§ **Directions**
Only the lines running from the line with "3. Admin-Dashboard (Integration" to the end of the records below belong in the answer, each copied exactly.

>>>>

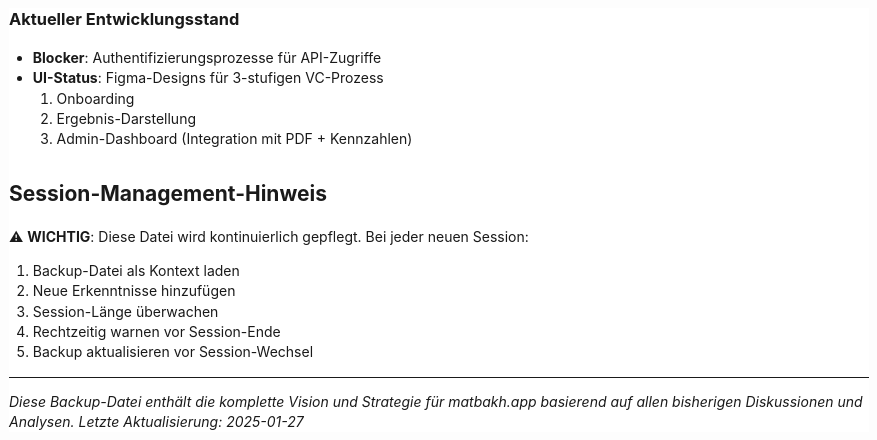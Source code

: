 ### Aktueller Entwicklungsstand
- **Blocker**: Authentifizierungsprozesse für API-Zugriffe
- **UI-Status**: Figma-Designs für 3-stufigen VC-Prozess
  1. Onboarding
  2. Ergebnis-Darstellung  
  3. Admin-Dashboard (Integration mit PDF + Kennzahlen)

## Session-Management-Hinweis
⚠️ **WICHTIG**: Diese Datei wird kontinuierlich gepflegt. Bei jeder neuen Session:
1. Backup-Datei als Kontext laden
2. Neue Erkenntnisse hinzufügen
3. Session-Länge überwachen
4. Rechtzeitig warnen vor Session-Ende
5. Backup aktualisieren vor Session-Wechsel

---

*Diese Backup-Datei enthält die komplette Vision und Strategie für matbakh.app basierend auf allen bisherigen Diskussionen und Analysen. Letzte Aktualisierung: 2025-01-27*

<<<<

§ **Task result**
  3. Admin-Dashboard (Integration mit PDF + Kennzahlen)

## Session-Management-Hinweis
⚠️ **WICHTIG**: Diese Datei wird kontinuierlich gepflegt. Bei jeder neuen Session:
1. Backup-Datei als Kontext laden
2. Neue Erkenntnisse hinzufügen
3. Session-Länge überwachen
4. Rechtzeitig warnen vor Session-Ende
5. Backup aktualisieren vor Session-Wechsel

---

*Diese Backup-Datei enthält die komplette Vision und Strategie für matbakh.app basierend auf allen bisherigen Diskussionen und Analysen. Letzte Aktualisierung: 2025-01-27*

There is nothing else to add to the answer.